Diagnosis and Management of Rhabdomyolysis in the Absence of Creatine Phosphokinase: A Medical Record Review.

Abstract

Rhabdomyolysis is often encountered in austere environments where the diagnosis can be challenging due to the expense or unavailability of creatine phosphokinase (CPK) testing. CPK concentration ≥5,000 U/L has previously been found to be a sensitive marker for progression to renal failure. This study sought to propose a model utilizing an alternate biomarker to allow for the diagnosis and monitoring of clinically significant rhabdomyolysis in the absence of CPK. We performed a retrospective chart review of 77 patients admitted to a tertiary medical center with a primary diagnosis of rhabdomyolysis. A linear regression model with aspartate aminotransferase (AST) as the independent variable was developed and used to predict CPK ≥5,000 U/L on admission and CPK values on subsequent hospital days.

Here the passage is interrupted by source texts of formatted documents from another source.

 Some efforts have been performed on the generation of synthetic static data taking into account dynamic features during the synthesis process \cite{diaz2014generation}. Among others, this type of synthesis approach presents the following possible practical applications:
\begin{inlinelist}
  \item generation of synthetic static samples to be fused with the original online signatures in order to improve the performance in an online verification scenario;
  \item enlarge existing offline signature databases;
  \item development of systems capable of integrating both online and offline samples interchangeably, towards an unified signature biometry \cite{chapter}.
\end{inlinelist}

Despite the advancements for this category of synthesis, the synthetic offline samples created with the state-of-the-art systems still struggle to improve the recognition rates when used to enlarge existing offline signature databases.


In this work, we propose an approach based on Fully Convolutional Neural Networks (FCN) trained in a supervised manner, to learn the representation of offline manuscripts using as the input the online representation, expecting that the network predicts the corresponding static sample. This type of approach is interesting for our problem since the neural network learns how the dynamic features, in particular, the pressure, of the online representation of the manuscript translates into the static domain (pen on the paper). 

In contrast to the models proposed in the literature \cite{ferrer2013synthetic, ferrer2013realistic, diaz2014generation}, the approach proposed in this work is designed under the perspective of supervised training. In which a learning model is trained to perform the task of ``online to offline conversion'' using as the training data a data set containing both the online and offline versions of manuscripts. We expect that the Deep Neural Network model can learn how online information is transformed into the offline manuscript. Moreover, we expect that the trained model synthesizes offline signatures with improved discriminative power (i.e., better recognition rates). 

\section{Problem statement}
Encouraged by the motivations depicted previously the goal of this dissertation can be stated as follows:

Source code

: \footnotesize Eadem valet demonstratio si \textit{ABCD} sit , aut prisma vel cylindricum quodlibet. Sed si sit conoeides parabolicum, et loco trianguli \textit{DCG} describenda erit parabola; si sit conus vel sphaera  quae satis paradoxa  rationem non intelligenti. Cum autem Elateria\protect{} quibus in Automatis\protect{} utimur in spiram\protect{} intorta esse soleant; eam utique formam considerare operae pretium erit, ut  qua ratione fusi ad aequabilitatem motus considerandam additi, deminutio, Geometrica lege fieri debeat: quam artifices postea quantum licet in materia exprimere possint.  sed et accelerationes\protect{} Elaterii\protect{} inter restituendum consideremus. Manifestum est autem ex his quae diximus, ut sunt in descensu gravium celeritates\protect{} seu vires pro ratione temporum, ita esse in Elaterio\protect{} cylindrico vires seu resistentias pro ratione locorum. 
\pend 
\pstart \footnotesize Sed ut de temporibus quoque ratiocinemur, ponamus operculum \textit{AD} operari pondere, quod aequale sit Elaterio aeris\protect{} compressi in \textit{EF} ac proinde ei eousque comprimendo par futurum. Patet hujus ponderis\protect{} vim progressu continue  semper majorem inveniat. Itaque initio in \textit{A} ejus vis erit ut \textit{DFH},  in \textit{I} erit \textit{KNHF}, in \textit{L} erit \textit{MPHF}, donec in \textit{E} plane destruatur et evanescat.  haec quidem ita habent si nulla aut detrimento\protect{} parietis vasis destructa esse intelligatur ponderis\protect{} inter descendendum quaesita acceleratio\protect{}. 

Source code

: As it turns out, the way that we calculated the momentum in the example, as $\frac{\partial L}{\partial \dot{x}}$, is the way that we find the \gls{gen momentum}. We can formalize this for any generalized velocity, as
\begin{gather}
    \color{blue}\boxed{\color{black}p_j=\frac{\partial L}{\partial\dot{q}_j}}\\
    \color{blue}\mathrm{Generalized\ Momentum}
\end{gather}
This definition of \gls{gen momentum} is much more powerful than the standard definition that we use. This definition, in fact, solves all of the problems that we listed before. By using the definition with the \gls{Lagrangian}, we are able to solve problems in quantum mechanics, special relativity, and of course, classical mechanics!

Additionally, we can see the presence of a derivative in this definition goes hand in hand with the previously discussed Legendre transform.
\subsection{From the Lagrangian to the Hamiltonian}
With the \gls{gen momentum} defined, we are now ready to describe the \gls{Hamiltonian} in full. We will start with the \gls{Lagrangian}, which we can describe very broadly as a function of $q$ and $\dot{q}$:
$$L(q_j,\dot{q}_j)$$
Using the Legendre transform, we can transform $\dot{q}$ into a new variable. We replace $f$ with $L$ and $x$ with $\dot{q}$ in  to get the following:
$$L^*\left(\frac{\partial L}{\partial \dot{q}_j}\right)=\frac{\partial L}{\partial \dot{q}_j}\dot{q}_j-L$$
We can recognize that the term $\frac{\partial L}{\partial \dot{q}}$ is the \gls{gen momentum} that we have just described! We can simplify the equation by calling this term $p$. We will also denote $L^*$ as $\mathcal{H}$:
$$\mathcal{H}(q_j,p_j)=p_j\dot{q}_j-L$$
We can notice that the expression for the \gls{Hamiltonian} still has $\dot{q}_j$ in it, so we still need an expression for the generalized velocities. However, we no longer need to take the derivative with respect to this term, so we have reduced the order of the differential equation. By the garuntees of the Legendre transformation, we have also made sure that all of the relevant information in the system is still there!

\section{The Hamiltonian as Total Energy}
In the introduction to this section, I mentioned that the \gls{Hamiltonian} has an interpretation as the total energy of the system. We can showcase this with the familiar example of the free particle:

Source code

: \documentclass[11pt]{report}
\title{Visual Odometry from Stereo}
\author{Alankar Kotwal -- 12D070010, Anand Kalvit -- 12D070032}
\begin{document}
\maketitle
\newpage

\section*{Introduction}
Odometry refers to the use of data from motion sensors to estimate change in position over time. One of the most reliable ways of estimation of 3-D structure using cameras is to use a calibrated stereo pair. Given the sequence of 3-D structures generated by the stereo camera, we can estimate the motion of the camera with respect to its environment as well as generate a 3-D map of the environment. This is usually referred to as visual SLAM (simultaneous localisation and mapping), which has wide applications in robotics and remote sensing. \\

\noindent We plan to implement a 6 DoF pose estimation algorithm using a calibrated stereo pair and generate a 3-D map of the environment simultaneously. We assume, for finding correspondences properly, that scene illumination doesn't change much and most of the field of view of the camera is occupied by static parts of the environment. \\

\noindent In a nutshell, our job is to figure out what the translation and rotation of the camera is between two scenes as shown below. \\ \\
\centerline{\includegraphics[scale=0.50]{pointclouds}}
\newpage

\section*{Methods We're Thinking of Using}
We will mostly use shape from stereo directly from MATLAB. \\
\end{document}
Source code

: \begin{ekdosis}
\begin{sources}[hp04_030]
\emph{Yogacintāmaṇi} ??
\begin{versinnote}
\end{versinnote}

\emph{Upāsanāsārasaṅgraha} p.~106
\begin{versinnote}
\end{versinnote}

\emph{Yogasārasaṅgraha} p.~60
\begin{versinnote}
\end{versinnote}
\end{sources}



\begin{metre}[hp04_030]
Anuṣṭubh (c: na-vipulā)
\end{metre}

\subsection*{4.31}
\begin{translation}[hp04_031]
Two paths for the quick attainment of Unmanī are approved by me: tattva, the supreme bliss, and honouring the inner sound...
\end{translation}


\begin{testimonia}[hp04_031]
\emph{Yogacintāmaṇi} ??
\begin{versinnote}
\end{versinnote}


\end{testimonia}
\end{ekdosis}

The study was approved and monitored by the Institutional Review Board at Walter Reed National Military Medical Center. Ln(AST) explained over 80% of the variance in ln(CPK) (adjusted R2 = 0.802). The diagnostic accuracy to predict CPK ≥5,000 U/L was high (AUC 0.959; 95% CI: 0.921-0.997, P < 0.001). A cut point of AST ≥110 U/L in our study population had a 97.1% sensitivity and an 85.7% specificity for the detection of a CPK value ≥5,000 U/L. The agreement between actual CPK and predicted CPK for subsequent days of hospitalization was fair with an intraclass correlation coefficient of 0.52 (95% CI: 0.38-0.63). The developed model based on day 1 data tended to overpredict CPK values on subsequent hospital days. We propose a threshold concentration of AST that has an excellent sensitivity for detecting CPK concentration ≥5,000 U/L on day of admission in a patient population with a diagnosis of rhabdomyolysis. A formula with a fair ability to predict CPK levels based on AST concentrations on subsequent hospital days was also developed.